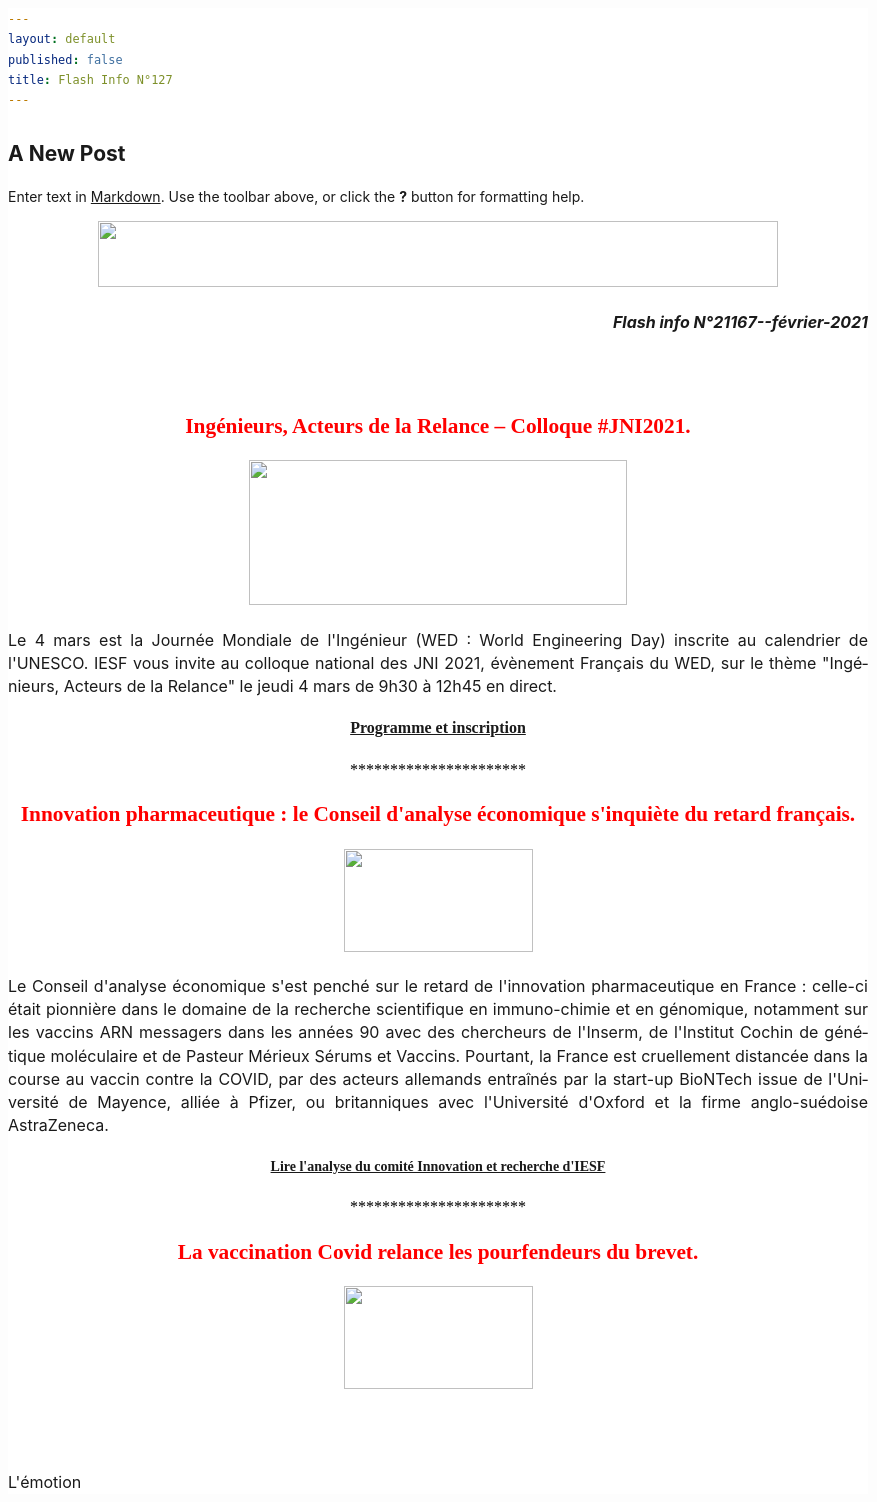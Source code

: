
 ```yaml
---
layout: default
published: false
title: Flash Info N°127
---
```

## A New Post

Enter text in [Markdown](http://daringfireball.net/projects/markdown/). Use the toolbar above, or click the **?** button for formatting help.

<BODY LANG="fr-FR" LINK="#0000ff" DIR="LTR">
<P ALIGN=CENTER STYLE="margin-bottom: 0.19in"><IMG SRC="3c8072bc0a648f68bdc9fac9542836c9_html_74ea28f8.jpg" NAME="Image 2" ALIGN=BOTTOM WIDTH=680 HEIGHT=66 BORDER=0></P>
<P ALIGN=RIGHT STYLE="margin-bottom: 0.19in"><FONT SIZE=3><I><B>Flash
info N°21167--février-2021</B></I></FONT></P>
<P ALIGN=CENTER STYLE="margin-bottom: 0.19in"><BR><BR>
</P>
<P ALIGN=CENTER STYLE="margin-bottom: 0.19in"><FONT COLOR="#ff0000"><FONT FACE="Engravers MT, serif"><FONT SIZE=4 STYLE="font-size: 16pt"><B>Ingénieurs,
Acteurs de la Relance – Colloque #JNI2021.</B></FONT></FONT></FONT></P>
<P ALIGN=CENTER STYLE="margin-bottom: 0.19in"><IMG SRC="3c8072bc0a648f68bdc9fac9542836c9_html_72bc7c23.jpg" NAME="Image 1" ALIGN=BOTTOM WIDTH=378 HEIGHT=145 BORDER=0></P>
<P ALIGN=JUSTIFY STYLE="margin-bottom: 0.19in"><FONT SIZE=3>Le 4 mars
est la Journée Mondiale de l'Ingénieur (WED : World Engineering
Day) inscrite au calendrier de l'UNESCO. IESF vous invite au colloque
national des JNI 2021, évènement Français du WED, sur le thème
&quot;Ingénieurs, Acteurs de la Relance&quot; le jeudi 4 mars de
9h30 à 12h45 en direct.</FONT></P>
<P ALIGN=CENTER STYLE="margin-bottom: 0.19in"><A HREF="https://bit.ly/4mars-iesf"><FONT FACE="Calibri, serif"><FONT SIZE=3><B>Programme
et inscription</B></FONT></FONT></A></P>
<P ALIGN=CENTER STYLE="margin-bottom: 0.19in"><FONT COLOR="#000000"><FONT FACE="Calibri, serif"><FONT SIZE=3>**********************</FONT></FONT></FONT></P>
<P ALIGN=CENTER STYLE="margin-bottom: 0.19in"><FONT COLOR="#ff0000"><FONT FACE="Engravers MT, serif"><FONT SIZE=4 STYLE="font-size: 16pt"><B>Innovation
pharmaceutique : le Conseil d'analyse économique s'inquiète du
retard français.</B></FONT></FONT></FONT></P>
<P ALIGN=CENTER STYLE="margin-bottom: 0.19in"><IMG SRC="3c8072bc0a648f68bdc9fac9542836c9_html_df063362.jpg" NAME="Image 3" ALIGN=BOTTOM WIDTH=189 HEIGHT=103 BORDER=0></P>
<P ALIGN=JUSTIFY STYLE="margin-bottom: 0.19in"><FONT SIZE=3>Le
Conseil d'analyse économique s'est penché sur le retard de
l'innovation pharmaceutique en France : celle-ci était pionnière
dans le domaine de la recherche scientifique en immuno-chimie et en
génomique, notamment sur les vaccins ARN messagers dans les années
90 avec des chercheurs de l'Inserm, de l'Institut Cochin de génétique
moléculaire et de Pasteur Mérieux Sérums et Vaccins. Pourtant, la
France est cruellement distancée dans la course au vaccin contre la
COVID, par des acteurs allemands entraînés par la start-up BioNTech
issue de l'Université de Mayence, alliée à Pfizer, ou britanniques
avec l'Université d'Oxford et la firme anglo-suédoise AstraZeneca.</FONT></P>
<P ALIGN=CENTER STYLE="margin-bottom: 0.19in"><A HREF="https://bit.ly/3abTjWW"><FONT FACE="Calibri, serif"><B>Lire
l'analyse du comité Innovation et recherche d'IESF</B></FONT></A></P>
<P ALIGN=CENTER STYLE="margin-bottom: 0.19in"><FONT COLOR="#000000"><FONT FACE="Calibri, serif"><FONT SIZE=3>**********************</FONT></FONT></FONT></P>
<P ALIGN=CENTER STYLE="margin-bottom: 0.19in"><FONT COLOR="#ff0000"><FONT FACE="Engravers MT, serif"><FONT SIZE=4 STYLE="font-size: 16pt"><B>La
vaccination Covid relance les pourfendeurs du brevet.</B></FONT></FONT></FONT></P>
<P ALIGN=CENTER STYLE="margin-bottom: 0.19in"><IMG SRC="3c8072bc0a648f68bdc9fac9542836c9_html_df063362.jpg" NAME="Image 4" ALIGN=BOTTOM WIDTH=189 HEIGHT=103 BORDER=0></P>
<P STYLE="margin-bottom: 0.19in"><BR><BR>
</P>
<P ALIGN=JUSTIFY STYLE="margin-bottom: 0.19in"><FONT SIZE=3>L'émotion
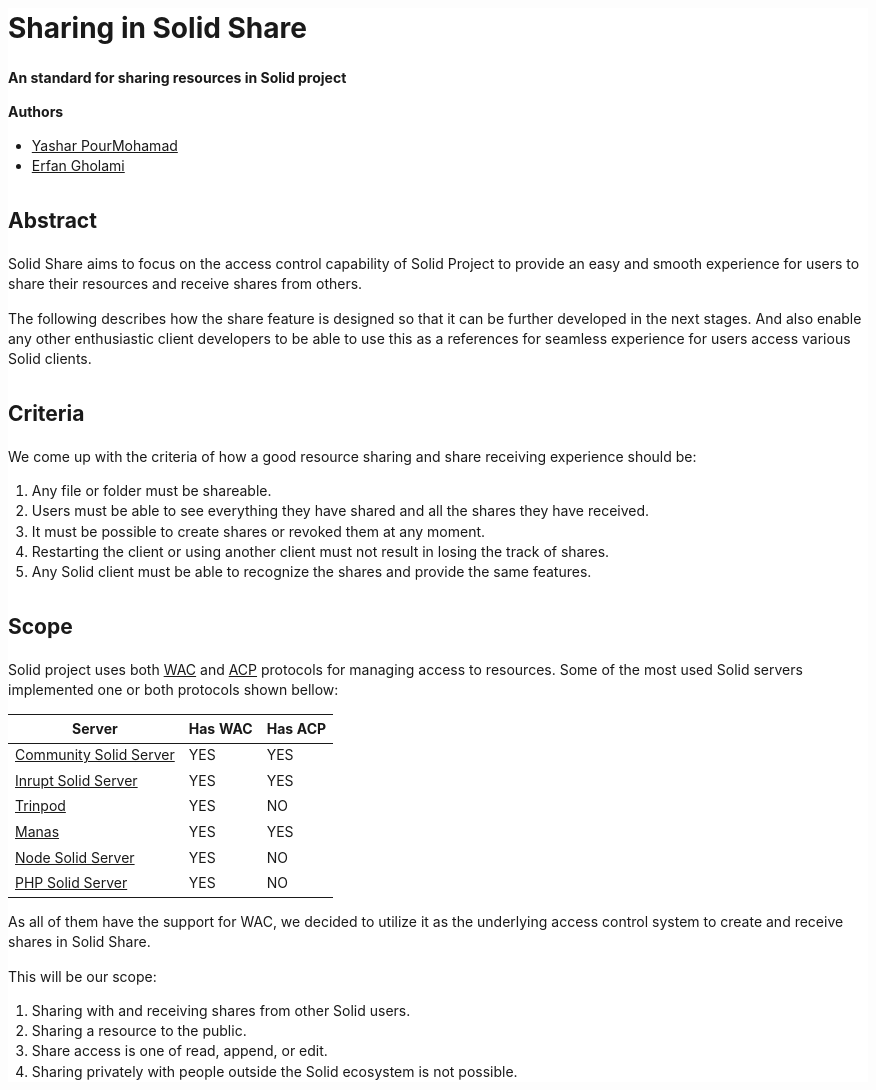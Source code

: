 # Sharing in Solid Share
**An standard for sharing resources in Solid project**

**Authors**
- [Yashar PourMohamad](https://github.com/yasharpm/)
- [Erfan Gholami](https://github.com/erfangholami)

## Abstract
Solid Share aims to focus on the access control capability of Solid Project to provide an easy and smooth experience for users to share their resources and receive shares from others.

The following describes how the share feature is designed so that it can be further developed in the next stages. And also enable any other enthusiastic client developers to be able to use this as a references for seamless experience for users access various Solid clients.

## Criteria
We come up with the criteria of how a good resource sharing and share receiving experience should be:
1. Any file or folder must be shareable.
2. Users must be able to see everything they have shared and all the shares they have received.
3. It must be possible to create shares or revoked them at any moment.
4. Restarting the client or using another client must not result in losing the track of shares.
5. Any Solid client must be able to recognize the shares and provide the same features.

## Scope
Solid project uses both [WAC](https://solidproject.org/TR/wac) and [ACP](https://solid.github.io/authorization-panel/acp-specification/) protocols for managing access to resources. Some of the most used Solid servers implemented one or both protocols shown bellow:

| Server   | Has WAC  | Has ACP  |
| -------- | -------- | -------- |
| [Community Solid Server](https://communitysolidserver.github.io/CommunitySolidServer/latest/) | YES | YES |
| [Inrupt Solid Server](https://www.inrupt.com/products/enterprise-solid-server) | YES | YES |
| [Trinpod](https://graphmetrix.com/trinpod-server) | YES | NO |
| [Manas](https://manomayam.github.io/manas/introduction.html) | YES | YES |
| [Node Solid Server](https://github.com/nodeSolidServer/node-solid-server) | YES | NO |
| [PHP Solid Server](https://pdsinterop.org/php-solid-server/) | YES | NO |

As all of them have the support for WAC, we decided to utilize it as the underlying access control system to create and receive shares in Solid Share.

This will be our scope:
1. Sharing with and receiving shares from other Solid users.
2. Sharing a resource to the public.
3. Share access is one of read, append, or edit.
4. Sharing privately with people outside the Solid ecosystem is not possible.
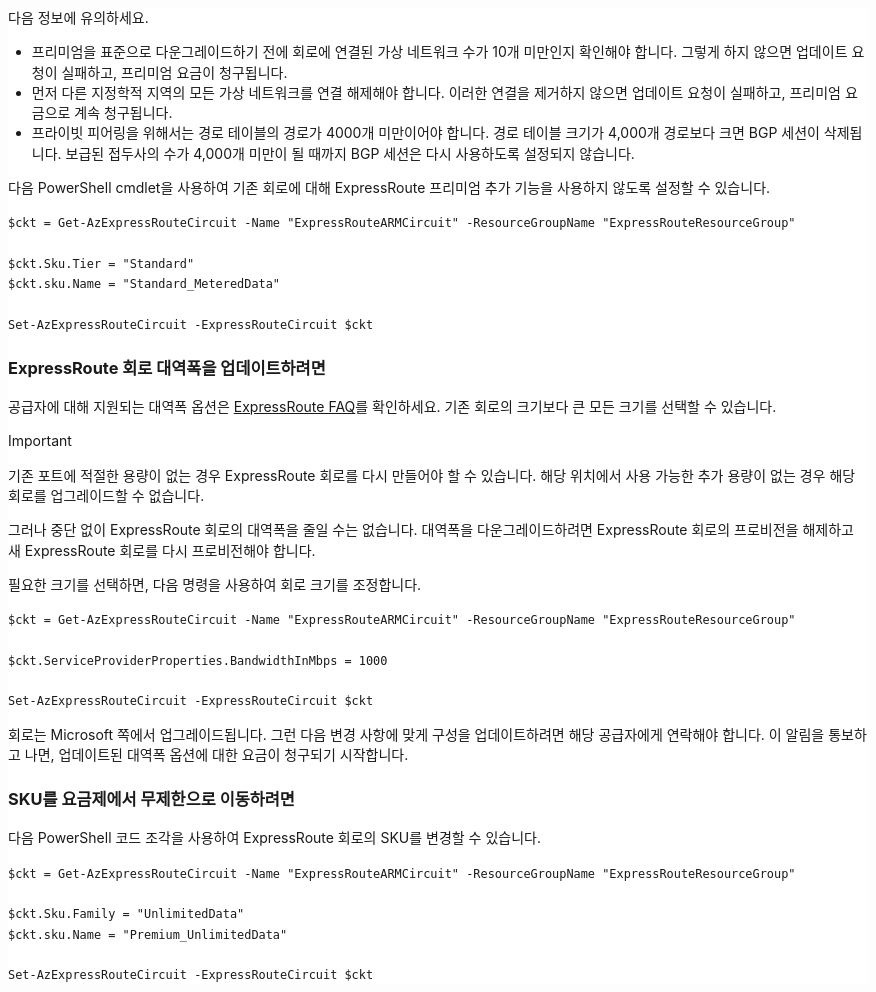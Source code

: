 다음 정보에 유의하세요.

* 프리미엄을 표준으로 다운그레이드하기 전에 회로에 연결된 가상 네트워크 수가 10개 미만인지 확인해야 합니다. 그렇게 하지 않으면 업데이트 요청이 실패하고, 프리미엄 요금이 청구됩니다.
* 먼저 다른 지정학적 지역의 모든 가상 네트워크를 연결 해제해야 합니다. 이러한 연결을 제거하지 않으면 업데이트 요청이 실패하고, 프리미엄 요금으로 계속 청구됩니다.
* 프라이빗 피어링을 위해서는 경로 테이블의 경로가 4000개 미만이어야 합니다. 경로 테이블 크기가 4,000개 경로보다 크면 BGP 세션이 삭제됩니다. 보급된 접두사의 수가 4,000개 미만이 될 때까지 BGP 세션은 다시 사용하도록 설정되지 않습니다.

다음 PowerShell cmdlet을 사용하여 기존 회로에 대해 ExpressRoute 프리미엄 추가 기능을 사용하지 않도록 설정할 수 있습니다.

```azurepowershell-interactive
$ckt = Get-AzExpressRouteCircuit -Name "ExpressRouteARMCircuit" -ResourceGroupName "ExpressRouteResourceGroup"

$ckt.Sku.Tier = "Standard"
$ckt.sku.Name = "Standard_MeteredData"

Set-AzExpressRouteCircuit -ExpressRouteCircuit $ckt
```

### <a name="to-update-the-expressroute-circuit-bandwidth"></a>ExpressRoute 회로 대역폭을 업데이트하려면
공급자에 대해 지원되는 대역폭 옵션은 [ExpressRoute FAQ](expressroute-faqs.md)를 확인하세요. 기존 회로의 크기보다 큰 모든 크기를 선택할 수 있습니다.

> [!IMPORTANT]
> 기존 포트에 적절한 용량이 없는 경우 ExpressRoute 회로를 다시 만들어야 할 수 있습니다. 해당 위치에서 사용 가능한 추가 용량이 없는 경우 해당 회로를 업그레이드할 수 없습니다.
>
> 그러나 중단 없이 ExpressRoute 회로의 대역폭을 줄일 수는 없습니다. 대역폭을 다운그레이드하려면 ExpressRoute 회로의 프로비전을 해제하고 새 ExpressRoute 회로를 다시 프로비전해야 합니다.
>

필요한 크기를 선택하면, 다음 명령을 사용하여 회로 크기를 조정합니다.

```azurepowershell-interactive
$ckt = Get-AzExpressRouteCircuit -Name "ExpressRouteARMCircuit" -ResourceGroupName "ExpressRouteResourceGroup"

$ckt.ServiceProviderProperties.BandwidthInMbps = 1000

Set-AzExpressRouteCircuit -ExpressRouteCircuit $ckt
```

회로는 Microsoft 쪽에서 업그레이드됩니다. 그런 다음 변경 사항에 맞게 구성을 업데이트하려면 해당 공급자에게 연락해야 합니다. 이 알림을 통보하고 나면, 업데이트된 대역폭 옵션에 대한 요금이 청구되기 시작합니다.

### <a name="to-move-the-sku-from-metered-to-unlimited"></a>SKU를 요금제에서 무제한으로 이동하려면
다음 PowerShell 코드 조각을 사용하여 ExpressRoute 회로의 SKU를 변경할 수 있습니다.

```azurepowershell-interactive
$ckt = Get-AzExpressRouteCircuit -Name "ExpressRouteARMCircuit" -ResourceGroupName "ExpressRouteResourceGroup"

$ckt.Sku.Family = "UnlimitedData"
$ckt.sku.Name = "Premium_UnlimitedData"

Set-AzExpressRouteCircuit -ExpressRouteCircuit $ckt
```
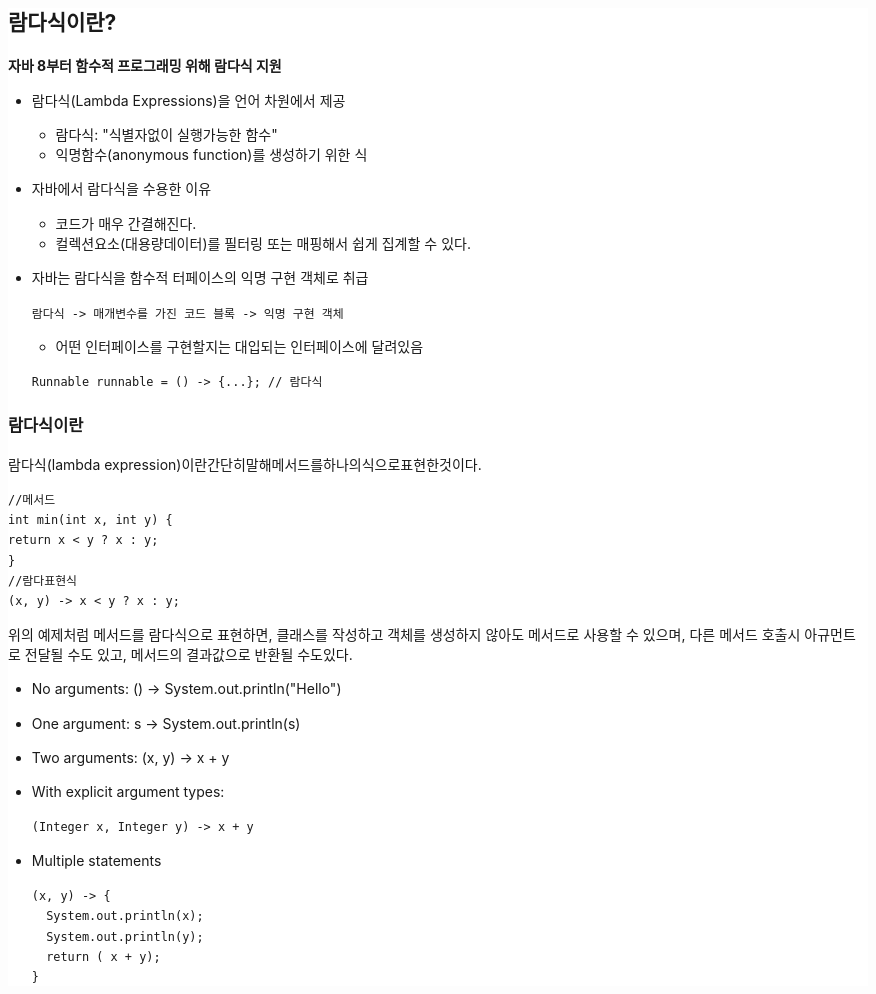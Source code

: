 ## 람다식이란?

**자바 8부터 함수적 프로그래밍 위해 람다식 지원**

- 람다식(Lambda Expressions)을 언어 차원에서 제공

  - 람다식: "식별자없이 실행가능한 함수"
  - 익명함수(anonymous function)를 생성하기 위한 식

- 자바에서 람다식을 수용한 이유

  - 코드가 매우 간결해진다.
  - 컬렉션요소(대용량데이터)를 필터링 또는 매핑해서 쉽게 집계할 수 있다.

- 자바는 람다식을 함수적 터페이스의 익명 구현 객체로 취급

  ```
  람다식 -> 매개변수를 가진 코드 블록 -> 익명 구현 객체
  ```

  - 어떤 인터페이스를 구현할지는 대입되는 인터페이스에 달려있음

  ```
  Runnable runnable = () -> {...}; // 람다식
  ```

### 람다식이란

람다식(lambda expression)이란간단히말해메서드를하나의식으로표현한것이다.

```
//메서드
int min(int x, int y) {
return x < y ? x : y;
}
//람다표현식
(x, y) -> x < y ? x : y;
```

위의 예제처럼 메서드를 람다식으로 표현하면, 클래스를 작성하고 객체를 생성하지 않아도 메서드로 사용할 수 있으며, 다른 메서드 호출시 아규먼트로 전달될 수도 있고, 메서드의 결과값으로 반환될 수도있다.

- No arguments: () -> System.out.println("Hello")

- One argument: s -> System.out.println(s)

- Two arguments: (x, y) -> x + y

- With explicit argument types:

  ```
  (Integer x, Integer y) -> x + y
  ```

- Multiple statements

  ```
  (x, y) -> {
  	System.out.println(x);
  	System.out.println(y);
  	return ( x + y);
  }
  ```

:: AIM OF THE TASK ::
Copy each line from the data above that includes "experience".

:: EXERCISE RESULT ::
Solid Share aims to focus on the access control capability of Solid Project to provide an easy and smooth experience for users to share their resources and receive shares from others.
The following describes how the share feature is designed so that it can be further developed in the next stages. And also enable any other enthusiastic client developers to be able to use this as a references for seamless experience for users access various Solid clients.
We come up with the criteria of how a good resource sharing and share receiving experience should be:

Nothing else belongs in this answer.